Pointers to ADTs in Haskell

Question

I would like to implement term graphs in Haskell, so that I can implement a term rewriting engine that uses sharing. Something like

data TG f v = Var v | Op f [TG f v] | P (Ptr (TG f v))

And I would want something like the following to make sense:

let
    t' = Op 'f' [Var 'x', Var 'y']
    t = getPointer t'
in
    Op 'g' [P t,P t]

Then during rewriting, I only have to rewrite t once.

However, I noticed two things: (1) the module is called Foreign.Storable, so should it only be used for FFI stuff and (2) there are no instances of Foreign.Storable for any types like lists; why is this?

Follow the references to "observable sharing" in http://www.haskell.org/haskellwiki/Embedded_domain_specific_language#Discussion_of_common_problems for an overview of several approaches. — d8d0d65b3f7cf42, Dec 18 '13 at 09:09
and it's possible you may find [zippers/comonads](http://www.haskell.org/haskellwiki/Zipper) handy in that context. — not my job, Dec 18 '13 at 11:18
You don't want pointers. For an updateable references you probably want an `STRef` or `IORef`. Or maybe you don't need updating at all. It's hard to know without knowing what you're trying to do. — augustss, Dec 18 '13 at 12:34
@d8d0d65b3f7cf42: Thank you for the links. It seems that the Gill paper is directly useable while the Classen paper requires a non-conservative extension to Haskell as seen in the Lava language. Do you know if both of these have direct Haskell implementations? — Jonathan Gallagher, Dec 18 '13 at 15:42
@chunksOf50: Something like that could work. I would end up having to keep track of multiple substitutions in a map or some efficient data structure. Is this what you're thinking? There would be some efficiency loss, but it might be negligible in practice? — Jonathan Gallagher, Dec 18 '13 at 15:57
@Augustss: I am trying to implement a term rewriting system in Haskell. There are two main rewriting strategies: innermost and outermost. Innermost rewriting is more efficient for a rule like: f(x) -> g(x,x); since for f(t) since t must be in normal form before making the reduction, I will not end up with reductions in t after the rewrite. With outermost rewriting, in f(t), t might not be in normal form, so after the rewrite to g(t,t), t may need to be rewritten twice.

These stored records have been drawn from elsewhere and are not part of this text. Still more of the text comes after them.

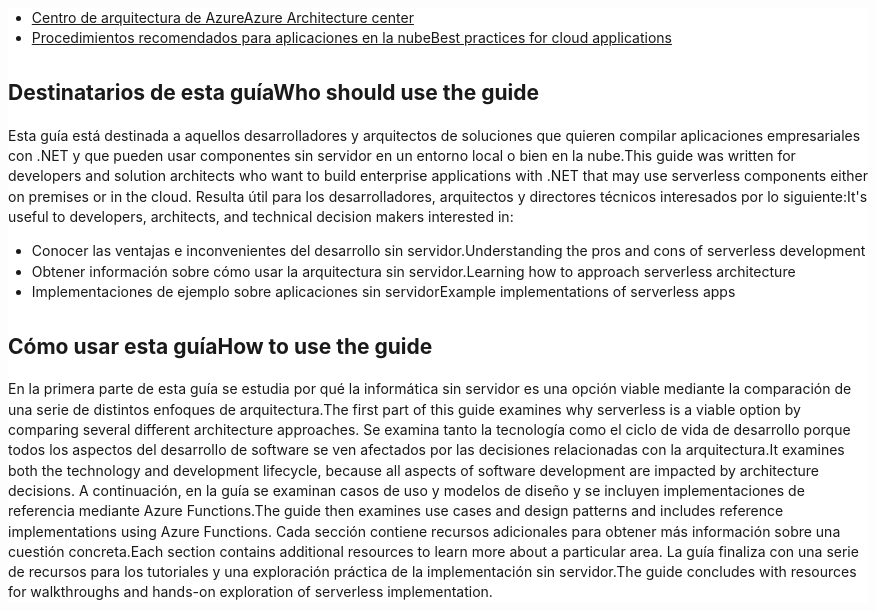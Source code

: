 * [<span data-ttu-id="95e2a-204">Centro de arquitectura de Azure</span><span class="sxs-lookup"><span data-stu-id="95e2a-204">Azure Architecture center</span></span>](https://docs.microsoft.com/azure/architecture/)
* [<span data-ttu-id="95e2a-205">Procedimientos recomendados para aplicaciones en la nube</span><span class="sxs-lookup"><span data-stu-id="95e2a-205">Best practices for cloud applications</span></span>](https://docs.microsoft.com/azure/architecture/best-practices/api-design)

## <a name="who-should-use-the-guide"></a><span data-ttu-id="95e2a-206">Destinatarios de esta guía</span><span class="sxs-lookup"><span data-stu-id="95e2a-206">Who should use the guide</span></span>

<span data-ttu-id="95e2a-207">Esta guía está destinada a aquellos desarrolladores y arquitectos de soluciones que quieren compilar aplicaciones empresariales con .NET y que pueden usar componentes sin servidor en un entorno local o bien en la nube.</span><span class="sxs-lookup"><span data-stu-id="95e2a-207">This guide was written for developers and solution architects who want to build enterprise applications with .NET that may use serverless components either on premises or in the cloud.</span></span> <span data-ttu-id="95e2a-208">Resulta útil para los desarrolladores, arquitectos y directores técnicos interesados por lo siguiente:</span><span class="sxs-lookup"><span data-stu-id="95e2a-208">It's useful to developers, architects, and technical decision makers interested in:</span></span>

* <span data-ttu-id="95e2a-209">Conocer las ventajas e inconvenientes del desarrollo sin servidor.</span><span class="sxs-lookup"><span data-stu-id="95e2a-209">Understanding the pros and cons of serverless development</span></span>
* <span data-ttu-id="95e2a-210">Obtener información sobre cómo usar la arquitectura sin servidor.</span><span class="sxs-lookup"><span data-stu-id="95e2a-210">Learning how to approach serverless architecture</span></span>
* <span data-ttu-id="95e2a-211">Implementaciones de ejemplo sobre aplicaciones sin servidor</span><span class="sxs-lookup"><span data-stu-id="95e2a-211">Example implementations of serverless apps</span></span>

## <a name="how-to-use-the-guide"></a><span data-ttu-id="95e2a-212">Cómo usar esta guía</span><span class="sxs-lookup"><span data-stu-id="95e2a-212">How to use the guide</span></span>

<span data-ttu-id="95e2a-213">En la primera parte de esta guía se estudia por qué la informática sin servidor es una opción viable mediante la comparación de una serie de distintos enfoques de arquitectura.</span><span class="sxs-lookup"><span data-stu-id="95e2a-213">The first part of this guide examines why serverless is a viable option by comparing several different architecture approaches.</span></span> <span data-ttu-id="95e2a-214">Se examina tanto la tecnología como el ciclo de vida de desarrollo porque todos los aspectos del desarrollo de software se ven afectados por las decisiones relacionadas con la arquitectura.</span><span class="sxs-lookup"><span data-stu-id="95e2a-214">It examines both the technology and development lifecycle, because all aspects of software development are impacted by architecture decisions.</span></span> <span data-ttu-id="95e2a-215">A continuación, en la guía se examinan casos de uso y modelos de diseño y se incluyen implementaciones de referencia mediante Azure Functions.</span><span class="sxs-lookup"><span data-stu-id="95e2a-215">The guide then examines use cases and design patterns and includes reference implementations using Azure Functions.</span></span> <span data-ttu-id="95e2a-216">Cada sección contiene recursos adicionales para obtener más información sobre una cuestión concreta.</span><span class="sxs-lookup"><span data-stu-id="95e2a-216">Each section contains additional resources to learn more about a particular area.</span></span> <span data-ttu-id="95e2a-217">La guía finaliza con una serie de recursos para los tutoriales y una exploración práctica de la implementación sin servidor.</span><span class="sxs-lookup"><span data-stu-id="95e2a-217">The guide concludes with resources for walkthroughs and hands-on exploration of serverless implementation.</span></span>
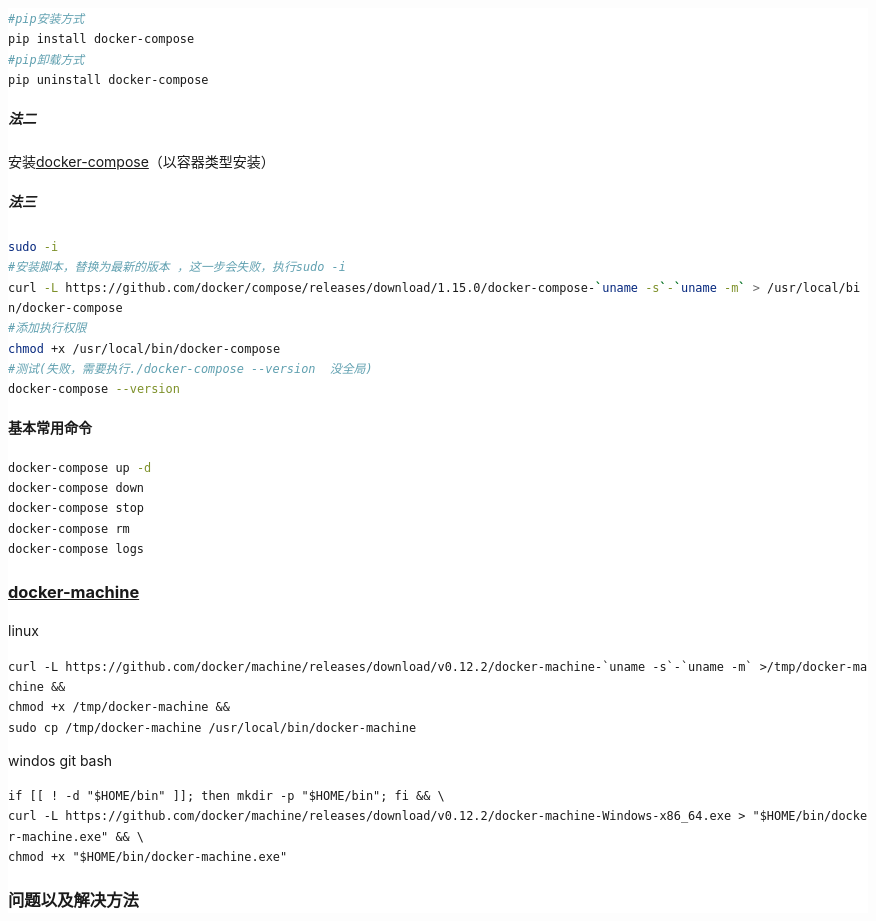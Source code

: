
 ```bash
#pip安装方式
pip install docker-compose
#pip卸载方式
pip uninstall docker-compose
```

##### 法二

安装[docker-compose](https://github.com/docker/compose/releases)（以容器类型安装）

##### 法三

```bash
sudo -i
#安装脚本，替换为最新的版本 ，这一步会失败，执行sudo -i
curl -L https://github.com/docker/compose/releases/download/1.15.0/docker-compose-`uname -s`-`uname -m` > /usr/local/bin/docker-compose
#添加执行权限
chmod +x /usr/local/bin/docker-compose
#测试(失败，需要执行./docker-compose --version  没全局)
docker-compose --version
```

#### 基本常用命令

```bash
docker-compose up -d
docker-compose down
docker-compose stop
docker-compose rm
docker-compose logs
```

### [docker-machine](https://docs.docker.com/machine/install-machine/#installing-machine-directly)

linux

```shell
curl -L https://github.com/docker/machine/releases/download/v0.12.2/docker-machine-`uname -s`-`uname -m` >/tmp/docker-machine &&
chmod +x /tmp/docker-machine &&
sudo cp /tmp/docker-machine /usr/local/bin/docker-machine
```

windos git bash

```shell
if [[ ! -d "$HOME/bin" ]]; then mkdir -p "$HOME/bin"; fi && \
curl -L https://github.com/docker/machine/releases/download/v0.12.2/docker-machine-Windows-x86_64.exe > "$HOME/bin/docker-machine.exe" && \
chmod +x "$HOME/bin/docker-machine.exe"
```



### 问题以及解决方法
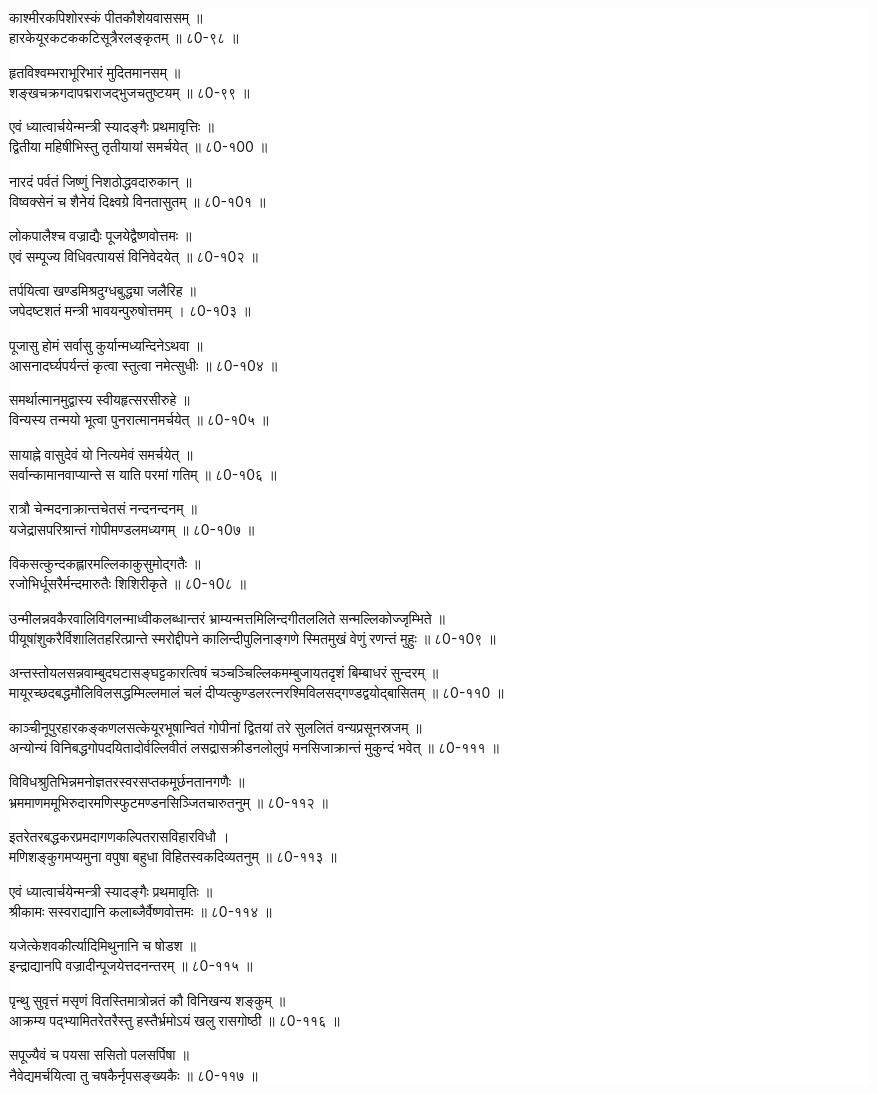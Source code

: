 काश्मीरकपिशोरस्कं पीतकौशेयवाससम् ॥  
हारकेयूरकटककटिसूत्रैरलङ्कृतम् ॥ ८0-९८ ॥  
  
हृतविश्वम्भराभूरिभारं मुदितमानसम् ॥  
शङ्खचक्रगदापद्मराजद्भुजचतुष्टयम् ॥ ८0-९९ ॥  
  
एवं ध्यात्वार्चयेन्मन्त्री स्यादङ्गैः प्रथमावृत्तिः ॥  
द्वितीया महिषीभिस्तु तृतीयायां समर्चयेत् ॥ ८0-१00 ॥  
  
नारदं पर्वतं जिष्णुं निशठोद्धवदारुकान् ॥  
विष्वक्सेनं च शैनेयं दिक्ष्वग्रे विनतासुतम् ॥ ८0-१0१ ॥  
  
लोकपालैश्च वज्राद्यैः पूजयेद्वैष्णवोत्तमः ॥  
एवं सम्पूज्य विधिवत्पायसं विनिवेदयेत् ॥ ८0-१0२ ॥  
  
तर्पयित्वा खण्डमिश्रदुग्धबुद्ध्या जलैरिह ॥  
जपेदष्टशतं मन्त्री भावयन्पुरुषोत्तमम् । ८0-१0३ ॥  
  
पूजासु होमं सर्वासु कुर्यान्मध्यन्दिनेऽथवा ॥  
आसनादर्घ्यपर्यन्तं कृत्वा स्तुत्वा नमेत्सुधीः ॥ ८0-१0४ ॥  
  
समर्थात्मानमुद्वास्य स्वीयहृत्सरसीरुहे ॥  
विन्यस्य तन्मयो भूत्वा पुनरात्मानमर्चयेत् ॥ ८0-१0५ ॥  
  
सायाह्ने वासुदेवं यो नित्यमेवं समर्चयेत् ॥  
सर्वान्कामानवाप्यान्ते स याति परमां गतिम् ॥ ८0-१0६ ॥  
  
रात्रौ चेन्मदनाक्रान्तचेतसं नन्दनन्दनम् ॥  
यजेद्रासपरिश्रान्तं गोपीमण्डलमध्यगम् ॥ ८0-१0७ ॥  
  
विकसत्कुन्दकह्लारमल्लिकाकुसुमोद्गतैः ॥  
रजोभिर्धूसरैर्मन्दमारुतैः शिशिरीकृते ॥ ८0-१0८ ॥  
  
उन्मीलन्नवकैरवालिविगलन्माध्वीकलब्धान्तरं भ्राम्यन्मत्तमिलिन्दगीतललिते सन्मल्लिकोज्जृम्भिते ॥  
पीयूषांशुकरैर्विशालितहरित्प्रान्ते स्मरोद्दीपने कालिन्दीपुलिनाङ्गणे स्मितमुखं वेणुं रणन्तं मुहुः ॥ ८0-१0९ ॥  
  
अन्तस्तोयलसन्नवाम्बुदघटासङ्घट्टकारत्विषं चञ्चञ्चिल्लिकमम्बुजायतदृशं बिम्बाधरं सुन्दरम् ॥  
मायूरच्छदबद्धमौलिविलसद्धम्मिल्लमालं चलं दीप्यत्कुण्डलरत्नरश्मिविलसद्गण्डद्वयोद्बासितम् ॥ ८0-११0 ॥  
  
काञ्चीनूपुरहारकङ्कणलसत्केयूरभूषान्वितं गोपीनां द्वितयां तरे सुललितं वन्यप्रसूनस्रजम् ॥  
अन्योन्यं विनिबद्धगोपदयितादोर्वल्लिवीतं लसद्रासक्रीडनलोलुपं मनसिजाक्रान्तं मुकुन्दं भवेत् ॥ ८0-१११ ॥  
  
विविधश्रुतिभिन्नमनोज्ञतरस्वरसप्तकमूर्छनतानगणैः ॥  
भ्रममाणममूभिरुदारमणिस्फुटमण्डनसिञ्जितचारुतनुम् ॥ ८0-११२ ॥  
  
इतरेतरबद्धकरप्रमदागणकल्पितरासविहारविधौ ।  
मणिशङ्कुगमप्यमुना वपुषा बहुधा विहितस्वकदिव्यतनुम् ॥ ८0-११३ ॥  
  
एवं ध्यात्वार्चयेन्मन्त्री स्यादङ्गैः प्रथमावृतिः ॥  
श्रीकामः सस्वराद्यानि कलाब्जैर्वैष्णवोत्तमः ॥ ८0-११४ ॥  
  
यजेत्केशवकीर्त्यादिमिथुनानि च षोडश ॥  
इन्द्राद्यानपि वज्रादीन्पूजयेत्तदनन्तरम् ॥ ८0-११५ ॥  
  
पृन्थु सुवृत्तं मसृणं वितस्तिमात्रोन्नतं कौ विनिखन्य शङ्कुम् ॥  
आक्रम्य पद्भ्यामितरेतरैस्तु हस्तैर्भ्रमोऽयं खलु रासगोष्ठी ॥ ८0-११६ ॥  
  
सपूज्यैवं च पयसा ससितो पलसर्पिषा ॥  
नैवेद्यमर्चयित्वा तु चषकैर्नृपसङ्ख्यकैः ॥ ८0-११७ ॥  
  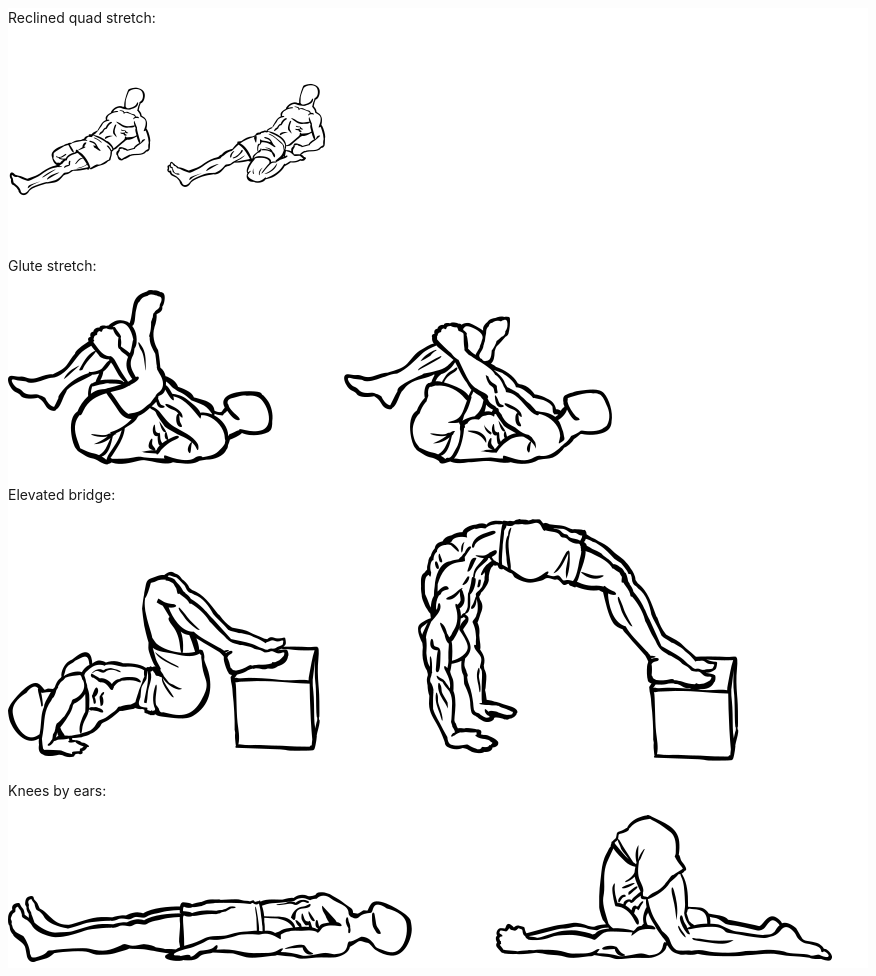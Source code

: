 Reclined quad stretch:

![Reclined Quad](./assets/commissioned/reclined-quad-stretch.svg)

Glute stretch:

![Glute Stretch](./assets/commissioned/glute-stretch.svg)

Elevated bridge:

![Elevated Bridge](./assets/commissioned/elevated-bridge.svg)

Knees by ears:

![Knees by ears](./assets/commissioned/knees-by-ears.svg)
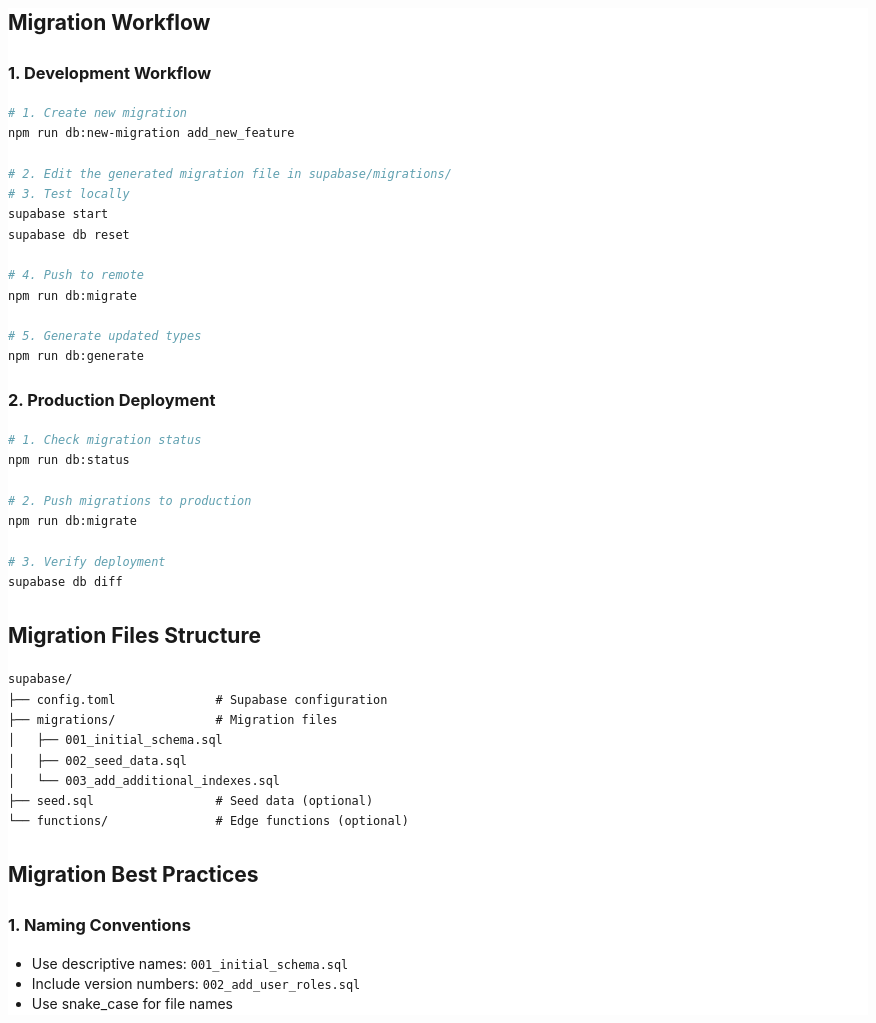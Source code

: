 ## Migration Workflow

### 1. Development Workflow

```bash
# 1. Create new migration
npm run db:new-migration add_new_feature

# 2. Edit the generated migration file in supabase/migrations/
# 3. Test locally
supabase start
supabase db reset

# 4. Push to remote
npm run db:migrate

# 5. Generate updated types
npm run db:generate
```

### 2. Production Deployment

```bash
# 1. Check migration status
npm run db:status

# 2. Push migrations to production
npm run db:migrate

# 3. Verify deployment
supabase db diff
```

## Migration Files Structure

```
supabase/
├── config.toml              # Supabase configuration
├── migrations/              # Migration files
│   ├── 001_initial_schema.sql
│   ├── 002_seed_data.sql
│   └── 003_add_additional_indexes.sql
├── seed.sql                 # Seed data (optional)
└── functions/               # Edge functions (optional)
```

## Migration Best Practices

### 1. Naming Conventions

- Use descriptive names: `001_initial_schema.sql`
- Include version numbers: `002_add_user_roles.sql`
- Use snake_case for file names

On the other hand, innermost rewriting can waste time developing terms that get discarded — Jonathan Gallagher, Dec 18 '13 at 16:13
The way I've done this sort of thing before is with a hashtable. Your data structure will then contain `Int`s pointing to the global hashtable. You can have a datatype `data Ptr a = Ptr Int` and 'dereference' pointers by looking up the value in the hashtable. If performance is not an issue you could probably get away with using a regular `IntMap`. — user2407038, Dec 18 '13 at 16:15
@Augustss(cont'd): like in a rule h(x) -> a(). Then in h(t), t could be a term which is expensive to develop, and in innermost rewriting we do indeed develop it. However, in outermost rewriting we do not; h(t) is immediately rewritten as a(). "Lazy" rewriting combines the best of both worlds. It is outermost rewriting, so needless terms aren't developed; however, to avoid the problem of copying, for example with f(x) -> g(x,x) at f(t), the rewrite is to g(s,s) where s is a pointer to t. Then, if t needs to be further developed it needs to be only developed once. This is what I want. — Jonathan Gallagher, Dec 18 '13 at 16:22
@Augustss(cont'd): The use of terms that contain sharing; i.e. pointers to terms is called term graph rewriting. The problem I have is that sharing and the use of pointers seem to be part of the representation of a term graph. I hope that helps clarify what I am doing. — Jonathan Gallagher, Dec 18 '13 at 16:25
@user2407038: That seems like it might be acceptable. Suppose I store 't' in the global table. So I have f(hash(t)) -> g(h(t),h(t)). Then t needs a rewrite; how do I update t in the table and its references. Changing t changes the hash of t, so I don't see how to do this exactly. — Jonathan Gallagher, Dec 18 '13 at 16:37
This depends on how you want to treat your values. If your values are 'immutable' then there is no issue since changing a value `t` must create a new value in the table. If your values are 'mutable' then you need to replace all instance of the old hash with the new hash. If this is too costly (perhaps data is being edited very frequently) use a regular `IntMap`, in which case changing a value doesn't change its 'address'. Also consider an mutable array if you want good lookup/modify performance. Again, it all depends on what the most common operation is (read/move in graph/write/etc) — user2407038, Dec 18 '13 at 18:17
You might also like [How do you represent a graph in Haskell?](http://stackoverflow.com/q/9732084/791604). — Daniel Wagner, Dec 18 '13 at 21:11

score 1 · Accepted Answer · answered Jan 07 '14 at 07:13

As pointed out in the comments, if you want to define a normal algebraic datatype in Haskell but gain access to the graph structure, you need to use some variant of observable sharing. Types like ForeignPtr are really for interfacing with external code or low-level memory management and aren't really appropriate for this kind of situation.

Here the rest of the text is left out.